模拟登录古诗文网

"""
作者：acha
时间：2021-2-16
功能：模拟登录古诗文网
"""

import requests
from lxml import etree
from 爬虫.chaojiying_Python.chaojiying import Chaojiying_Client
# 请求头
headers = {
    "User-Agent": "Mozilla/5.0 (Windows NT 10.0; WOW64) AppleWebKit/537.36 (KHTML, like Gecko) Chrome/87.0.4280.141 Safari/537.36"
}
# 创建好session对象
sess = requests.Session()
# 处理动态变化的请求参数
# 1.解析出本次登录页面对应的验证码图片地址
login_url = 'https://so.gushiwen.org/user/login.aspx?from=http://so.gushiwen.org/user/collect.aspx'
page_text = sess.get(url=login_url, headers=headers).text
tree = etree.HTML(page_text)
# 解析出了验证码图片的地址
img_path = 'https://so.gushiwen.org' + tree.xpath('//*[@id="imgCode"]/@src')[0]

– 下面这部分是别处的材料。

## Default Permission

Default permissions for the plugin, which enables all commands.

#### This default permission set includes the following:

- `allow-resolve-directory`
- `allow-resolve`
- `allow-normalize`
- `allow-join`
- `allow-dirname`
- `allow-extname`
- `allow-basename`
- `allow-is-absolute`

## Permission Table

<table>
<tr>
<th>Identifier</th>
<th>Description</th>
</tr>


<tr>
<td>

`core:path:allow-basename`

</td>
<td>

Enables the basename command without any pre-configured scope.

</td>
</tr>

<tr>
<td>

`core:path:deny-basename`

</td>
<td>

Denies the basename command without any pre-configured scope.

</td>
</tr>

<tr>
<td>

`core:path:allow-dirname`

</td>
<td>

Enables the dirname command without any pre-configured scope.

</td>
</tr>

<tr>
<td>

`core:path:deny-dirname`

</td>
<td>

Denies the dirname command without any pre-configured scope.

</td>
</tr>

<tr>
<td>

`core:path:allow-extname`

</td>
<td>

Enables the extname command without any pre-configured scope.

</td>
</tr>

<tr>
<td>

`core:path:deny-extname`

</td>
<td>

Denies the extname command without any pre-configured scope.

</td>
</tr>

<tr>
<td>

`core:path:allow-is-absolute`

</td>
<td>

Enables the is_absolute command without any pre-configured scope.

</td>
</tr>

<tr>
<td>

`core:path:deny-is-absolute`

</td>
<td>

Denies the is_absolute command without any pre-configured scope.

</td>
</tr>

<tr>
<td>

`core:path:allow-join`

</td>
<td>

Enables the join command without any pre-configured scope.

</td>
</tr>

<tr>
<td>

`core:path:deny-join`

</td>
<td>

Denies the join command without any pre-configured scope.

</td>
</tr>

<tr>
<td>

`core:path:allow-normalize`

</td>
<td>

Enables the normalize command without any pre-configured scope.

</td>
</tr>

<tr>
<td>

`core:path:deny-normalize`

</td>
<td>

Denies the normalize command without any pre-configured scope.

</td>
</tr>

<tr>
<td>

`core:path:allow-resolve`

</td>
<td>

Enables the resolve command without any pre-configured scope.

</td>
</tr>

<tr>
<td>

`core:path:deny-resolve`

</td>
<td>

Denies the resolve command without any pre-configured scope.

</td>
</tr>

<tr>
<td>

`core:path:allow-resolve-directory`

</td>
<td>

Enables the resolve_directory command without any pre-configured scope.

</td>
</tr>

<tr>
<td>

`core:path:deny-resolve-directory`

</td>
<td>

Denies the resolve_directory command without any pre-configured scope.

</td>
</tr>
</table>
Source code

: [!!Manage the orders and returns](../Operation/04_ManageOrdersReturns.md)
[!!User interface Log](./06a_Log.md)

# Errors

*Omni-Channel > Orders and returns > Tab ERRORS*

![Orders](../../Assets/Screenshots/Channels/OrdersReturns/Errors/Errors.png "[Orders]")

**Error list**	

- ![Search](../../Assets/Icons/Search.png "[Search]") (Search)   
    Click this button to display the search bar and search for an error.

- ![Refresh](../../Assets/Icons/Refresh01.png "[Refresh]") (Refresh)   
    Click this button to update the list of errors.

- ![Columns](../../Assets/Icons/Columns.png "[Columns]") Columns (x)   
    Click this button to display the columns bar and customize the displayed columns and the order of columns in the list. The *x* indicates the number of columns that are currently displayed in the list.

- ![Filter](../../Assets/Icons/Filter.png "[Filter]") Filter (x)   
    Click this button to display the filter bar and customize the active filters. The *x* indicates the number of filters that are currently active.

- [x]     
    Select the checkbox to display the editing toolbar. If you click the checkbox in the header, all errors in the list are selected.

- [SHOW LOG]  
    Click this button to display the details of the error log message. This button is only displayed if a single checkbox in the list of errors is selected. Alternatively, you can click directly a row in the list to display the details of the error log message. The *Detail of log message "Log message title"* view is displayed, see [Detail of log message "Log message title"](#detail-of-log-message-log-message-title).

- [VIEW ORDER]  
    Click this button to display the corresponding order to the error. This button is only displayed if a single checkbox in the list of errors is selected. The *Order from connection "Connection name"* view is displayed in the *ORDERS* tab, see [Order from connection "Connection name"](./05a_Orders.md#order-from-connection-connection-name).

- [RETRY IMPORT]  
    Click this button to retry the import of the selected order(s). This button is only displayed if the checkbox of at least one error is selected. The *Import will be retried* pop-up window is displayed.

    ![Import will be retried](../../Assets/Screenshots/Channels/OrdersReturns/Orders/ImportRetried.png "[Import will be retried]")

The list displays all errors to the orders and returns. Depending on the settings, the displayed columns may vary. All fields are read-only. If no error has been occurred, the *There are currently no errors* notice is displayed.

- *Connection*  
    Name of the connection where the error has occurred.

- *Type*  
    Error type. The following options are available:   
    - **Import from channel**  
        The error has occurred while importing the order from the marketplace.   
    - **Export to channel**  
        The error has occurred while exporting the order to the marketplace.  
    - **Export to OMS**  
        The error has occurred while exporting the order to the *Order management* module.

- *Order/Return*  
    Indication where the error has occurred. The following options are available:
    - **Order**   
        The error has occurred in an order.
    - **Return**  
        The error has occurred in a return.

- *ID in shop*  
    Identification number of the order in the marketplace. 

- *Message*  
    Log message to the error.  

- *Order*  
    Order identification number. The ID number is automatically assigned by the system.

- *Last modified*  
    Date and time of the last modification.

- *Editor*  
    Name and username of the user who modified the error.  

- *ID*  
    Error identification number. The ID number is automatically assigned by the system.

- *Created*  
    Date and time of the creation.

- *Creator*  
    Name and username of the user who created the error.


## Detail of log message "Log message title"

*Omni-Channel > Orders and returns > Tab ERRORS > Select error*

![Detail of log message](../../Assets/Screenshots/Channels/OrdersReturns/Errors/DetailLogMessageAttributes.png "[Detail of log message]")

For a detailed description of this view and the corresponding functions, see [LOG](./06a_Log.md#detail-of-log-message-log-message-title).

img_data = sess.get(url=img_path, headers=headers).content  # 请求到了图片数据
# 将图片保存到本地存储
with open('./code.jpg', 'wb') as fp:
    fp.write(img_data)
# 将动态变化的请求参数从页面源码中解析出来
__VIEWSTATE = tree.xpath('//*[@id="__VIEWSTATE"]/@value')[0]

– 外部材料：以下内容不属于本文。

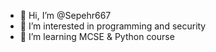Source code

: - 👋 Hi, I’m @Sepehr667
- 👀 I’m interested in programming and security
- 🌱 I’m learning MCSE & Python course
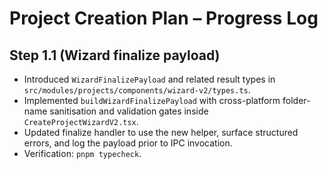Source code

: # Project Creation Plan – Progress Log

## Step 1.1 (Wizard finalize payload)
- Introduced `WizardFinalizePayload` and related result types in `src/modules/projects/components/wizard-v2/types.ts`.
- Implemented `buildWizardFinalizePayload` with cross-platform folder-name sanitisation and validation gates inside `CreateProjectWizardV2.tsx`.
- Updated finalize handler to use the new helper, surface structured errors, and log the payload prior to IPC invocation.
- Verification: `pnpm typecheck`.
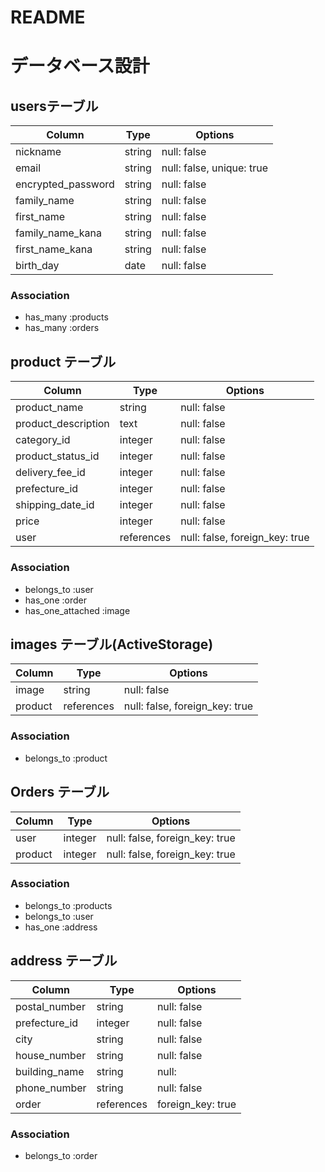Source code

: # README
# データベース設計
## usersテーブル

| Column             | Type   | Options                   |
| ------------------ | ------ | ------------------------- |
| nickname           | string | null: false               |
| email              | string | null: false, unique: true |
| encrypted_password | string | null: false               |
| family_name        | string | null: false               |
| first_name         | string | null: false               |
| family_name_kana   | string | null: false               |
| first_name_kana    | string | null: false               |
| birth_day          | date   | null: false               |

### Association
- has_many :products
- has_many :orders

## product テーブル

| Column              | Type       | Options                        |
| ------------------- | ---------- | ------------------------------ |
| product_name        | string     | null: false                    |
| product_description | text       | null: false                    |
| category_id         | integer    | null: false                    |
| product_status_id   | integer    | null: false                    |
| delivery_fee_id     | integer    | null: false                    |
| prefecture_id       | integer    | null: false                    |
| shipping_date_id    | integer    | null: false                    |
| price               | integer    | null: false                    |
| user                | references | null: false, foreign_key: true |

### Association
- belongs_to :user
- has_one :order
- has_one_attached :image

## images テーブル(ActiveStorage)

| Column     | Type       | Options                        |
| ---------- | ---------- | ------------------------------ |
| image      | string     | null: false                    |
| product    | references | null: false, foreign_key: true |

### Association
- belongs_to :product

## Orders テーブル

| Column  | Type    | Options                        |
| ------- | ------- | ------------------------------ |
| user    | integer | null: false, foreign_key: true |
| product | integer | null: false, foreign_key: true |

### Association
- belongs_to :products
- belongs_to :user
- has_one :address

## address テーブル

| Column        | Type       | Options                        |
| ------------- | ---------- | ------------------------------ |
| postal_number | string     | null: false                    |
| prefecture_id | integer    | null: false                    |
| city          | string     | null: false                    |
| house_number  | string     | null: false                    |
| building_name | string     | null:                          |
| phone_number  | string     | null: false                    |
| order         | references | foreign_key: true              |

### Association
- belongs_to :order
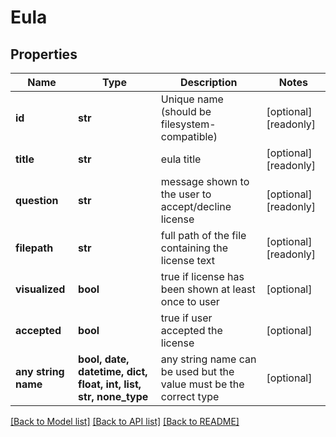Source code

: # Eula


## Properties
Name | Type | Description | Notes
------------ | ------------- | ------------- | -------------
**id** | **str** | Unique name (should be filesystem-compatible) | [optional] [readonly] 
**title** | **str** | eula title | [optional] [readonly] 
**question** | **str** | message shown to the user to accept/decline license | [optional] [readonly] 
**filepath** | **str** | full path of the file containing the license text | [optional] [readonly] 
**visualized** | **bool** | true if license has been shown at least once to user | [optional] 
**accepted** | **bool** | true if user accepted the license | [optional] 
**any string name** | **bool, date, datetime, dict, float, int, list, str, none_type** | any string name can be used but the value must be the correct type | [optional]

[[Back to Model list]](../README.md#documentation-for-models) [[Back to API list]](../README.md#documentation-for-api-endpoints) [[Back to README]](../README.md)


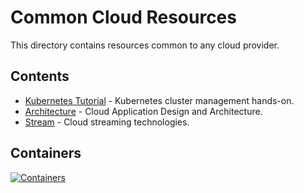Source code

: # Common Cloud Resources

This directory contains resources common to any cloud provider.

## Contents

* [Kubernetes Tutorial](/Cloud/Kubernetes-Tutorial.md) - Kubernetes cluster management hands-on.
* [Architecture](/Cloud/Architecture.md) - Cloud Application Design and Architecture.
* [Stream](/Cloud/Stream.md) - Cloud streaming technologies.

## Containers

[![Containers](https://imgs.xkcd.com/comics/containers.png)](https://xkcd.com/1988/)
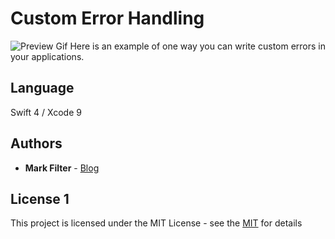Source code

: # Custom Error Handling
![Preview Gif](Assets/Preview.gif)
Here is an example of one way you can write custom errors in your applications.

## Language

Swift 4 / Xcode 9


## Authors

* **Mark Filter** - [Blog](https://markzfilter.com)

## License 1

This project is licensed under the MIT License - see the [MIT](https://opensource.org/licenses/MIT) for details
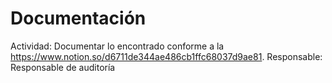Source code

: # Documentación

Actividad: Documentar lo encontrado conforme a la https://www.notion.so/d6711de344ae486cb1ffc68037d9ae81.
Responsable: Responsable de auditoría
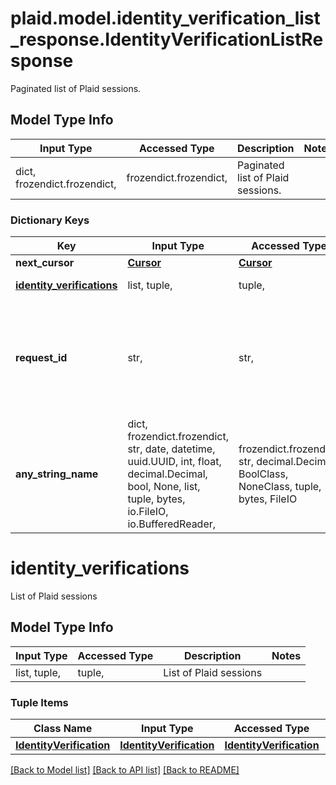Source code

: # plaid.model.identity_verification_list_response.IdentityVerificationListResponse

Paginated list of Plaid sessions.

## Model Type Info
Input Type | Accessed Type | Description | Notes
------------ | ------------- | ------------- | -------------
dict, frozendict.frozendict,  | frozendict.frozendict,  | Paginated list of Plaid sessions. | 

### Dictionary Keys
Key | Input Type | Accessed Type | Description | Notes
------------ | ------------- | ------------- | ------------- | -------------
**next_cursor** | [**Cursor**](Cursor.md) | [**Cursor**](Cursor.md) |  | 
**[identity_verifications](#identity_verifications)** | list, tuple,  | tuple,  | List of Plaid sessions | 
**request_id** | str,  | str,  | A unique identifier for the request, which can be used for troubleshooting. This identifier, like all Plaid identifiers, is case sensitive. | 
**any_string_name** | dict, frozendict.frozendict, str, date, datetime, uuid.UUID, int, float, decimal.Decimal, bool, None, list, tuple, bytes, io.FileIO, io.BufferedReader,  | frozendict.frozendict, str, decimal.Decimal, BoolClass, NoneClass, tuple, bytes, FileIO | any string name can be used but the value must be the correct type | [optional]

# identity_verifications

List of Plaid sessions

## Model Type Info
Input Type | Accessed Type | Description | Notes
------------ | ------------- | ------------- | -------------
list, tuple,  | tuple,  | List of Plaid sessions | 

### Tuple Items
Class Name | Input Type | Accessed Type | Description | Notes
------------- | ------------- | ------------- | ------------- | -------------
[**IdentityVerification**](IdentityVerification.md) | [**IdentityVerification**](IdentityVerification.md) | [**IdentityVerification**](IdentityVerification.md) |  | 

[[Back to Model list]](../../README.md#documentation-for-models) [[Back to API list]](../../README.md#documentation-for-api-endpoints) [[Back to README]](../../README.md)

__VIEWSTATEGENERATOR = tree.xpath('//*[@id="__VIEWSTATEGENERATOR"]/@value')[0]


# 识别验证码
def imgcode(file_path):
    chaojiying = Chaojiying_Client('用户名', '密码', '软件ID')

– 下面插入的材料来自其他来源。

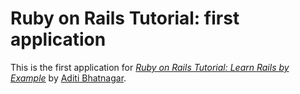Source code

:
# Ruby on Rails Tutorial: first application

This is the first application for
[*Ruby on Rails Tutorial: Learn Rails by Example*](http://railstutorial.org/)
by [Aditi Bhatnagar](http://michaelhartl.com/).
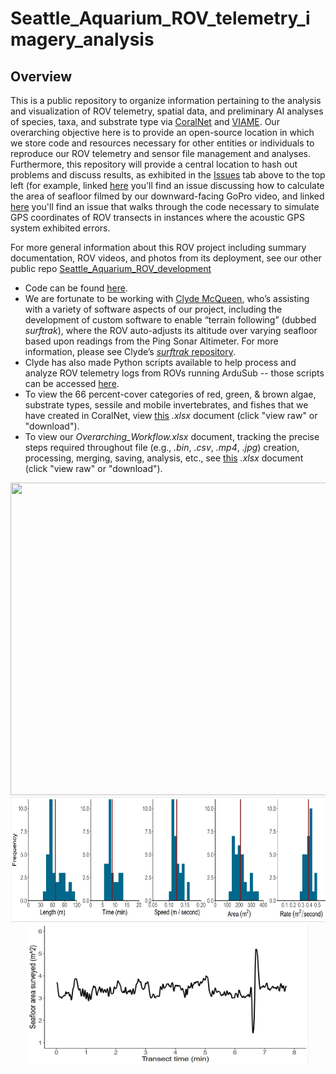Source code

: # Seattle_Aquarium_ROV_telemetry_imagery_analysis

## Overview

This is a public repository to organize information pertaining to the analysis and visualization of ROV telemetry, spatial data, and preliminary AI analyses of species, taxa, and substrate type via [CoralNet](https://coralnet.ucsd.edu/) and [VIAME](https://www.viametoolkit.org/wp-content/uploads/2020/09/VIAME-AI-Workshop-Aug2020.pdf). Our overarching objective here is to provide an open-source location in which we store code and resources necessary for other entities or individuals to reproduce our ROV telemetry and sensor file management and analyses. Furthermore, this repository will provide a central location to hash out problems and discuss results, as exhibited in the [Issues](https://github.com/zhrandell/Seattle_Aquarium_ROV_telemetry_imagery_analysis/issues?q=is%3Aissue+is%3Aclosed) tab above to the top left (for example, linked [here](https://github.com/zhrandell/Seattle_Aquarium_ROV_telemetry_imagery_analysis/issues/9) you'll find an issue discussing how to calculate the area of seafloor filmed by our downward-facing GoPro video, and linked [here](https://github.com/zhrandell/Seattle_Aquarium_ROV_telemetry_imagery_analysis/issues/8) you'll find an issue that walks through the code necessary to simulate GPS coordinates of ROV transects in instances where the acoustic GPS system exhibited errors.   

For more general information about this ROV project including summary documentation, ROV videos, and photos from its deployment, see our other public repo [Seattle_Aquarium_ROV_development](https://github.com/zhrandell/Seattle_Aquarium_ROV_development)

* Code can be found [here](https://github.com/zhrandell/Seattle_Aquarium_ROV_telemetry_imagery_analysis/tree/main/code).
* We are fortunate to be working with [Clyde McQueen](https://github.com/clydemcqueen), who’s assisting with a variety of software aspects of our project, including the development of custom software to enable “terrain following” (dubbed _surftrak_), where the ROV auto-adjusts its altitude over varying seafloor based upon readings from the Ping Sonar Altimeter. For more information, please see Clyde’s [_surftrak_ repository](https://github.com/clydemcqueen/ardusub_surftrak). 
* Clyde has also made Python scripts available to help process and analyze ROV telemetry logs from ROVs running ArduSub -- those scripts can be accessed [here](https://github.com/clydemcqueen/ardusub_log_tools).   
* To view the 66 percent-cover categories of red, green, & brown algae, substrate types, sessile and mobile invertebrates, and fishes that we have created in CoralNet, view [this](https://github.com/zhrandell/Seattle_Aquarium_ROV_telemetry_imagery_analysis/blob/main/documents/CoralNet_Classifications.xlsx) *.xlsx* document (click "view raw" or "download").
* To view our *Overarching_Workflow.xlsx* document, tracking the precise steps required throughout file (e.g., *.bin*, *.csv*, *.mp4*, *.jpg*) creation, processing, merging, saving, analysis, etc., see [this](https://github.com/zhrandell/Seattle_Aquarium_ROV_telemetry_imagery_analysis/blob/main/documents/Overarching_Workflow.xlsx) *.xlsx* document (click "view raw" or "download"). 

<p align="center">
  <img src="figures/CentennialPark.png" width="600", height="500"/>
  <img src="figures/survey_params.png" width="600", height="200" /> 
  <img src="figures/area_T4.png" width="450", height="225" /> 
</p>




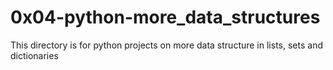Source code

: # 0x04-python-more_data_structures
This directory is for python projects on more data structure in lists, sets and
dictionaries
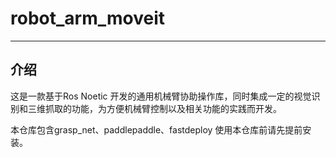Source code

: # robot_arm_moveit
---

## 介绍
这是一款基于Ros Noetic 开发的通用机械臂协助操作库，同时集成一定的视觉识别和三维抓取的功能，为方便机械臂控制以及相关功能的实践而开发。

本仓库包含grasp_net、paddlepaddle、fastdeploy 使用本仓库前请先提前安装。

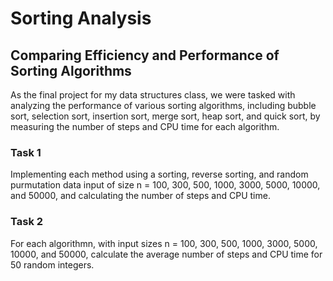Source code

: # Sorting Analysis 

## Comparing Efficiency and Performance of Sorting Algorithms

As the final project for my data structures class, we were tasked with analyzing the performance of various sorting algorithms, including bubble sort, selection sort, insertion sort, merge sort, heap sort, and quick sort, by measuring the number of steps and CPU time for each algorithm.

### Task 1

Implementing each method using a sorting, reverse sorting, and random purmutation data input of size n = 100, 300, 500, 1000, 3000, 5000, 10000, and 50000, and calculating the number of steps and CPU time.

### Task 2

For each algorithmn, with input sizes n = 100, 300, 500, 1000, 3000, 5000, 10000, and 50000, calculate the average number of steps and CPU time for 50 random integers. 
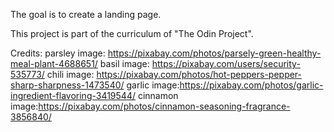The goal is to create a landing page.

This project is part of the curriculum of "The Odin Project".

Credits:
    parsley image: https://pixabay.com/photos/parsely-green-healthy-meal-plant-4688651/
    basil image: https://pixabay.com/users/security-535773/
    chili image: https://pixabay.com/photos/hot-peppers-pepper-sharp-sharpness-1473540/
    garlic image:https://pixabay.com/photos/garlic-ingredient-flavoring-3419544/
    cinnamon image:https://pixabay.com/photos/cinnamon-seasoning-fragrance-3856840/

    im = open(file_path, 'rb').read()
    code = (chaojiying.PostPic(im, 1004)['pic_str'])
    print(code)
    return code


# 获取验证码
code_result = imgcode('code.jpg')
# 古诗文网 url
post_url = 'https://so.gushiwen.org/user/login.aspx?from=http%3a%2f%2fso.gushiwen.org%2fuser%2fcollect.aspx'
# 动态参数
data = {
    "__VIEWSTATE": "lG3WvIKiDx5sEmj8IeYT6LmF1reN9ep/Q2b+U7W2RCMdA2JF5F9NRvaEfIepywyrCTFVIlRHGtorc6dkttOZ0GCzQsQPFdpLeB2kDD6J+vXb/BvqhxWtwSJ+02I=",
    "__VIEWSTATEGENERATOR": "C93BE1AE",
    "from: http": "//so.gushiwen.cn/user/collect.aspx",
    "email": "wz.0527@qq.com",
    "pwd": "qwerqwer",
    "code": code_result,
    "denglu": "登录",
}
# 模拟登录的请求
response = sess.post(url=post_url, headers=headers, data=data)
# 登录成功后页面的源码数据
page_text = response.text
# 保存网页
with open('gushiwen.html', 'w', encoding='utf-8') as fp:
    fp.write(page_text)